Collected data:
________
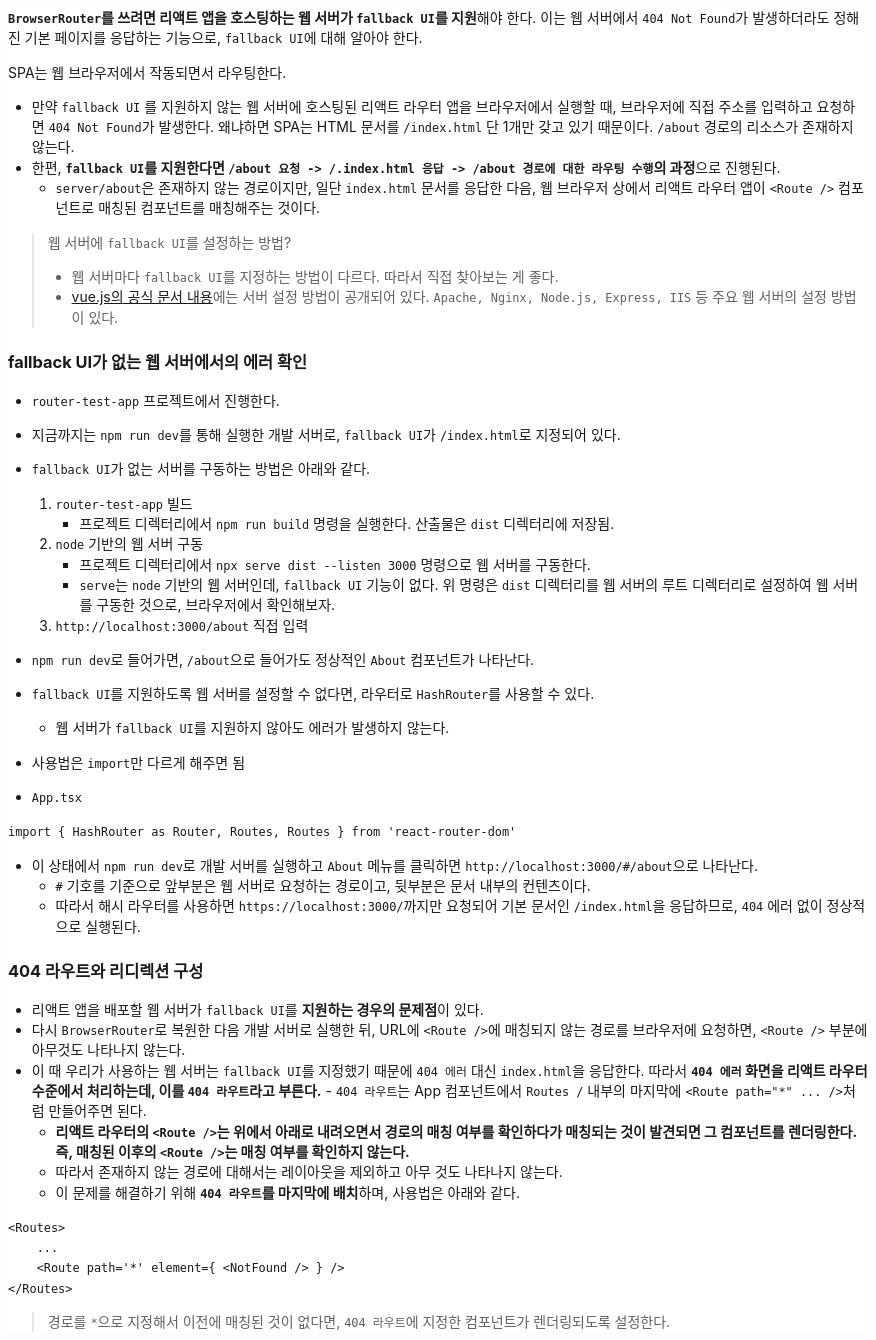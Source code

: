 **`BrowserRouter`를 쓰려면 리액트 앱을 호스팅하는 웹 서버가 `fallback UI`를 지원**해야 한다. 이는 웹 서버에서 `404 Not Found`가 발생하더라도 정해진 기본 페이지를 응답하는 기능으로, `fallback UI`에 대해 알아야 한다.
  
SPA는 웹 브라우저에서 작동되면서 라우팅한다. 
- 만약 `fallback UI` 를 지원하지 않는 웹 서버에 호스팅된 리액트 라우터 앱을 브라우저에서 실행할 때, 브라우저에 직접 주소를 입력하고 요청하면 `404 Not Found`가 발생한다. 왜냐하면 SPA는 HTML 문서를 `/index.html` 단 1개만 갖고 있기 때문이다. `/about` 경로의 리소스가 존재하지 않는다.
- 한편, **`fallback UI`를 지원한다면 `/about 요청 -> /.index.html 응답 -> /about 경로에 대한 라우팅 수행`의 과정**으로 진행된다. 
	- `server/about`은 존재하지 않는 경로이지만, 일단 `index.html` 문서를 응답한 다음, 웹 브라우저 상에서 리액트 라우터 앱이 `<Route />` 컴포넌트로 매칭된 컴포넌트를 매칭해주는 것이다.

> 웹 서버에 `fallback UI`를 설정하는 방법?
> - 웹 서버마다 `fallback UI`를 지정하는 방법이 다르다. 따라서 직접 찾아보는 게 좋다.
> - [vue.js의 공식 문서 내용](https://v3.router.vuejs.org/kr/guide/essentials/history-mode.html#서버-설정-예제)에는 서버 설정 방법이 공개되어 있다. `Apache, Nginx, Node.js, Express, IIS` 등 주요 웹 서버의 설정 방법이 있다.

### fallback UI가 없는 웹 서버에서의 에러 확인
- `router-test-app` 프로젝트에서 진행한다. 
- 지금까지는 `npm run dev`를 통해 실행한 개발 서버로, `fallback UI`가 `/index.html`로 지정되어 있다. 
- `fallback UI`가 없는 서버를 구동하는 방법은 아래와 같다.
	1. `router-test-app` 빌드
		- 프로젝트 디렉터리에서 `npm run build` 명령을 실행한다. 산출물은 `dist` 디렉터리에 저장됨.
	2. `node` 기반의 웹 서버 구동
		- 프로젝트 디렉터리에서 `npx serve dist --listen 3000` 명령으로 웹 서버를 구동한다.
		- `serve`는 `node` 기반의 웹 서버인데, `fallback UI` 기능이 없다. 위 명령은 `dist` 디렉터리를 웹 서버의 루트 디렉터리로 설정하여 웹 서버를 구동한 것으로, 브라우저에서 확인해보자.
	3. `http://localhost:3000/about` 직접 입력

- `npm run dev`로 들어가면, `/about`으로 들어가도 정상적인 `About` 컴포넌트가 나타난다.

- `fallback UI`를 지원하도록 웹 서버를 설정할 수 없다면, 라우터로 `HashRouter`를 사용할 수 있다. 
	- 웹 서버가 `fallback UI`를 지원하지 않아도 에러가 발생하지 않는다.

- 사용법은 `import`만 다르게 해주면 됨
- `App.tsx`
```tsx
import { HashRouter as Router, Routes, Routes } from 'react-router-dom'
```
- 이 상태에서 `npm run dev`로 개발 서버를 실행하고 `About` 메뉴를 클릭하면 `http://localhost:3000/#/about`으로 나타난다.
	- `#` 기호를 기준으로 앞부분은 웹 서버로 요청하는 경로이고, 뒷부분은 문서 내부의 컨텐츠이다.
	- 따라서 해시 라우터를 사용하면 `https://localhost:3000/`까지만 요청되어 기본 문서인 `/index.html`을 응답하므로, `404` 에러 없이 정상적으로 실행된다.

### 404 라우트와 리디렉션 구성
- 리액트 앱을 배포할 웹 서버가 `fallback UI`를 **지원하는 경우의 문제점**이 있다.
- 다시 `BrowserRouter`로 복원한 다음 개발 서버로 실행한 뒤, URL에 `<Route />`에 매칭되지 않는 경로를 브라우저에 요청하면, `<Route />` 부분에 아무것도 나타나지 않는다.
- 이 때 우리가 사용하는 웹 서버는 `fallback UI`를 지정했기 때문에 `404 에러` 대신 `index.html`을 응답한다. 따라서 **`404 에러` 화면을 리액트 라우터 수준에서 처리하는데, 이를 `404 라우트`라고 부른다.**
	  - `404 라우트`는 App 컴포넌트에서 `Routes /` 내부의 마지막에 `<Route path="*" ... />`처럼 만들어주면 된다.
  - **리액트 라우터의 `<Route />`는 위에서 아래로 내려오면서 경로의 매칭 여부를 확인하다가 매칭되는 것이 발견되면 그 컴포넌트를 렌더링한다. 즉, 매칭된 이후의 `<Route />`는 매칭 여부를 확인하지 않는다.**
  - 따라서 존재하지 않는 경로에 대해서는 레이아웃을 제외하고 아무 것도 나타나지 않는다.
  - 이 문제를 해결하기 위해 **`404 라우트`를 마지막에 배치**하며, 사용법은 아래와 같다.
```tsx
<Routes>
	...
	<Route path='*' element={ <NotFound /> } />
</Routes>
```
> 경로를 `*`으로 지정해서 이전에 매칭된 것이 없다면, `404 라우트`에 지정한 컴포넌트가 렌더링되도록 설정한다.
________
### The problem:
Reproduce verbatim the lines above, from the line with "리소스가 존재하지 않는다." through the line with "직접 찾아보는 게 좋다.".

### Task response:
- 만약 `fallback UI` 를 지원하지 않는 웹 서버에 호스팅된 리액트 라우터 앱을 브라우저에서 실행할 때, 브라우저에 직접 주소를 입력하고 요청하면 `404 Not Found`가 발생한다. 왜냐하면 SPA는 HTML 문서를 `/index.html` 단 1개만 갖고 있기 때문이다. `/about` 경로의 리소스가 존재하지 않는다.
- 한편, **`fallback UI`를 지원한다면 `/about 요청 -> /.index.html 응답 -> /about 경로에 대한 라우팅 수행`의 과정**으로 진행된다. 
	- `server/about`은 존재하지 않는 경로이지만, 일단 `index.html` 문서를 응답한 다음, 웹 브라우저 상에서 리액트 라우터 앱이 `<Route />` 컴포넌트로 매칭된 컴포넌트를 매칭해주는 것이다.

> 웹 서버에 `fallback UI`를 설정하는 방법?
> - 웹 서버마다 `fallback UI`를 지정하는 방법이 다르다. 따라서 직접 찾아보는 게 좋다.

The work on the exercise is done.